An audio book.
Kay Scarpetta (her first-person PoV) is a coroner. Kay has an Irish secretary and a husband, Ben. Elvin, the person Kay replaced, wasn't trustworthy. Her colleague Merino is. A girl, mentally impaired, has died from a gunshot - self-inflicted say the parents, owners of a theme park. They try to get her daughter's body back. But there are suspicious bruises. The body of Sal Giordano (Nobel astrophysicist, SETI sympathiser, close friend of Kay) is found in the park on his 60th birthday, dropped from the sky by a non-identifiable type of craft. The FBI suspect he might be a traitor. Lucy, her neice, is in intelligence and she's a helicopter pilot. Carrie was a colleague - a psychopath. She went to Moscow as the result of a prisoner exchange. Giordano might have been alive when he fell, but why didn't a big cat (found loose in the area) eat him?
Kay does Giordano's post-mortem in a secret lab in case he has UFO-related infection. When she visited him on his last day she'd been preceded by a florist delivering a booby-trapped vase. The same type of van is being used by a firm working on her building. He'd left his house afterwards with a case and $35k in cash.
A helicopter crashes into the sea. A TV reporter who'd criticised the girl's parents, had been scheduled to be in it. Imitation moon dust is found on the girl's body and Giordano's.
Carrie (who used to be Lucy's lover) contacts Kay via video link. She admits to the florist job, helicopter sabotage, etc. She shows a video of the daughter's last moments. Her location's tracked (Warsaw) and she's arrested. The parents are arrested. Kay and Merino visit a research lab that Giordano had been visiting. They'd been manufacturing moon/mars dust for sale to NASA etc.
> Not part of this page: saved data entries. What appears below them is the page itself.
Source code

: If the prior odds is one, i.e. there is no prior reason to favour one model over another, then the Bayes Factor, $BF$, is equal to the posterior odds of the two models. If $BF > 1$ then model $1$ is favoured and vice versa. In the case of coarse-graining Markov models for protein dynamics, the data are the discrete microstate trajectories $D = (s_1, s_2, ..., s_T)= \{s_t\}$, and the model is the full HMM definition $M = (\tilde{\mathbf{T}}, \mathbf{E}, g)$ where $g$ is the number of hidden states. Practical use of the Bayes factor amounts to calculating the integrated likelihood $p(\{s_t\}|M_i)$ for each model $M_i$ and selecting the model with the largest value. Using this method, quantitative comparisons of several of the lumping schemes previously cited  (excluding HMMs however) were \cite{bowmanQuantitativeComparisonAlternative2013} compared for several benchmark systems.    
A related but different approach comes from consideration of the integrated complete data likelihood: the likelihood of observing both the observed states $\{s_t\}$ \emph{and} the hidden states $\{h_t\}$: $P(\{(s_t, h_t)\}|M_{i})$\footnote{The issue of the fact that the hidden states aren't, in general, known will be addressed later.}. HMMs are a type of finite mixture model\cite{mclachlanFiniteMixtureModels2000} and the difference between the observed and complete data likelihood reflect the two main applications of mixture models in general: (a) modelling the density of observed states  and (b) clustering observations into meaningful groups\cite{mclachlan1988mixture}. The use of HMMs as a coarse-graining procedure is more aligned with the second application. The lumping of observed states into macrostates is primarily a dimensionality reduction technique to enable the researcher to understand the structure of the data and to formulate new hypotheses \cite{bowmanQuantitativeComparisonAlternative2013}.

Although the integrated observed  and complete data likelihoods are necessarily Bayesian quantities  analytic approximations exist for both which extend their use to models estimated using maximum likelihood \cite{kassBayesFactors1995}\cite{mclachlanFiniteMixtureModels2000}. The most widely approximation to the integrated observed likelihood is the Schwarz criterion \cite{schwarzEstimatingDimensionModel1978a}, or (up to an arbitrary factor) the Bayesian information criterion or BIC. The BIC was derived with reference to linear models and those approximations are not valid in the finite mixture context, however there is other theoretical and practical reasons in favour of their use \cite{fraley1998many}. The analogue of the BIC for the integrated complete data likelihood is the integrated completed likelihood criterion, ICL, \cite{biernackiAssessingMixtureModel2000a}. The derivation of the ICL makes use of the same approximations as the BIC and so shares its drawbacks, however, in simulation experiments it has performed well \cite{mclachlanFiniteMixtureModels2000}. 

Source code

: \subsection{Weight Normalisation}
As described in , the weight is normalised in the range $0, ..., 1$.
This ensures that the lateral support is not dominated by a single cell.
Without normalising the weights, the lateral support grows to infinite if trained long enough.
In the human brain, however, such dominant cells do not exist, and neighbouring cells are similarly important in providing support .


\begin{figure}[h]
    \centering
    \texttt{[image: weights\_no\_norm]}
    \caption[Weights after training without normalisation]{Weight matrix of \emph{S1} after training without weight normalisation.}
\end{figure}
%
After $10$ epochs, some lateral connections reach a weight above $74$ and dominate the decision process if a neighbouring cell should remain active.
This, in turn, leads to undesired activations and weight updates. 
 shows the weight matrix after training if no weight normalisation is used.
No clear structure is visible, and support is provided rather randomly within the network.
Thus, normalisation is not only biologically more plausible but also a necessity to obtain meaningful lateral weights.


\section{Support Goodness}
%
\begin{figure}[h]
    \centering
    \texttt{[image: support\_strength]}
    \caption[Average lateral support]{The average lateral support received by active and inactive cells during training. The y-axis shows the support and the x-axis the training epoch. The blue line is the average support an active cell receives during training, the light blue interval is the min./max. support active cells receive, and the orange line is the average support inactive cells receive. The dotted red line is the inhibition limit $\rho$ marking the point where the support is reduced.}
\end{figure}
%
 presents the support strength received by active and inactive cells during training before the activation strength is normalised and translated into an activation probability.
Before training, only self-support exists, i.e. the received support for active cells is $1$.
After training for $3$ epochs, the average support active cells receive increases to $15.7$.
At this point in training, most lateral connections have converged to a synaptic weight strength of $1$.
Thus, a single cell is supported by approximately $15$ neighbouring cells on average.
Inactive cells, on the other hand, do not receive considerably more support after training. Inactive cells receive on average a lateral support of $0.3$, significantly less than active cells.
Giordano was interested in using it to develop radio telescopes. He'd been bribing a worker there. Carrie had worked there as a pilot. Her vehicle had anti-radar treatment. The research lab's owned by the parents. Keri did extra work for them.
Other reviews
- seattlebookmama (two of Cornwell’s old standbys, ones that I’d be happy to see her retire, appear. First, she has to be driven to the scene in a helicopter, but oh no, there’s a storm coming. I was irritated. Can Kay not go anywhere without there being a storm? Just once? Please? And then something has to be retrieved by diving, which harks back to an earlier book)
- Elaine Donadio (The killers’ motives are not clearly defined. I don’t find the motivations plausible. Too extreme a reaction for such insignificant provocation. The pacing is good. Modern technology and concerns with extra-terrestrials dominate the book demonstrating the author’s attempt to keep up with current trends. All in all, a tightly knit plot with some ridiculous characters, but still a page turner.)